Return copies of the lines below that mention "YAML".

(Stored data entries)
^^^^^^^^
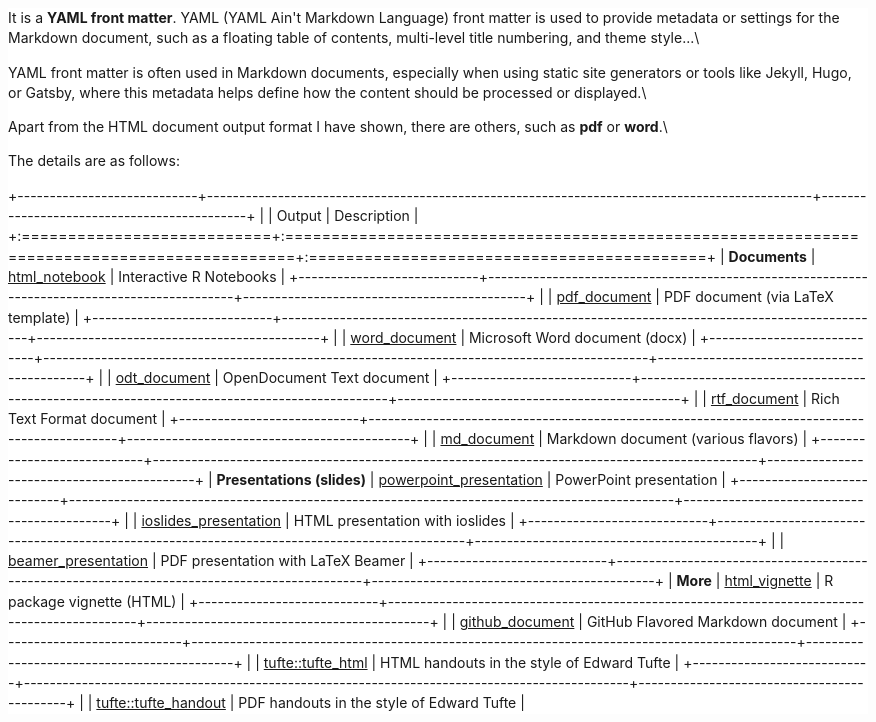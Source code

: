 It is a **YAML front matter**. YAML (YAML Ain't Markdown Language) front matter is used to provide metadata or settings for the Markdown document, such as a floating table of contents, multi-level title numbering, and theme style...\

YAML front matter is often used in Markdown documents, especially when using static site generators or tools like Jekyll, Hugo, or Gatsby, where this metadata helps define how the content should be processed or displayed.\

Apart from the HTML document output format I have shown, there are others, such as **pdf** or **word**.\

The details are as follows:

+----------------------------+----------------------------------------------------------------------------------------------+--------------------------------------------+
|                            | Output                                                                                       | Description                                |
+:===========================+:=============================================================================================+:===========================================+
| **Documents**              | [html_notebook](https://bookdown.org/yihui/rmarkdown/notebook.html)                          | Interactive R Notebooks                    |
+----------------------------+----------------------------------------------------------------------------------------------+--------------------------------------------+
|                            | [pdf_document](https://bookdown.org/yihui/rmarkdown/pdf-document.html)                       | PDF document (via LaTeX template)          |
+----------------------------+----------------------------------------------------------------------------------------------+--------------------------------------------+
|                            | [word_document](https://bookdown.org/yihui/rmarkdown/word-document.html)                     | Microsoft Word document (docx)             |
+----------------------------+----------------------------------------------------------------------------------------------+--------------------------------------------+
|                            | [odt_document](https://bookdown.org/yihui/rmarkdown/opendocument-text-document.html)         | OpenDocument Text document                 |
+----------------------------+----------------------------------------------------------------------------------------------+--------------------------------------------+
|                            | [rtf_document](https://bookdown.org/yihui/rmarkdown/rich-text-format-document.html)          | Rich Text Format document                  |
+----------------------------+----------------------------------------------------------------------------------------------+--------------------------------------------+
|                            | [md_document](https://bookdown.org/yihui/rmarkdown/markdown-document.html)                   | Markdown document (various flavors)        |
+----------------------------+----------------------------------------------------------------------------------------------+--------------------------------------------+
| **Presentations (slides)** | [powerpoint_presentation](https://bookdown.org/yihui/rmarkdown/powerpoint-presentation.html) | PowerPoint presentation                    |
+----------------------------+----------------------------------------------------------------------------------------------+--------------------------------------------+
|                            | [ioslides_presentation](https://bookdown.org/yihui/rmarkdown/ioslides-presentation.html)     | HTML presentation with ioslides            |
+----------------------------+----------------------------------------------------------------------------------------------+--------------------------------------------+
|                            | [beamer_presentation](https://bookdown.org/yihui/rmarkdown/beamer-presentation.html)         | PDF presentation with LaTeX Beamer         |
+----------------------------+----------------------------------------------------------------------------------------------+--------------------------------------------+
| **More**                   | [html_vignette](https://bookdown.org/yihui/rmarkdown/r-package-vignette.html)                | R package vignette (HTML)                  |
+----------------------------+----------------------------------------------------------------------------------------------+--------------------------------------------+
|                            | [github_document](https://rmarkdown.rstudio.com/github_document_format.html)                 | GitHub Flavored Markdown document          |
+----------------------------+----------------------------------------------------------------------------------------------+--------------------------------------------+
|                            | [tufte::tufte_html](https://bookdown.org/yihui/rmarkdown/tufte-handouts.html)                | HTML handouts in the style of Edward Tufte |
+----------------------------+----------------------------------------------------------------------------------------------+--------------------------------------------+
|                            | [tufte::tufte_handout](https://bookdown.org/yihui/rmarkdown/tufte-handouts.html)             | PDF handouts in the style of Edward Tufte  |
^^^^^^^^
▶ **Problem solution**
: It is a **YAML front matter**. YAML (YAML Ain't Markdown Language) front matter is used to provide metadata or settings for the Markdown document, such as a floating table of contents, multi-level title numbering, and theme style...\
YAML front matter is often used in Markdown documents, especially when using static site generators or tools like Jekyll, Hugo, or Gatsby, where this metadata helps define how the content should be processed or displayed.\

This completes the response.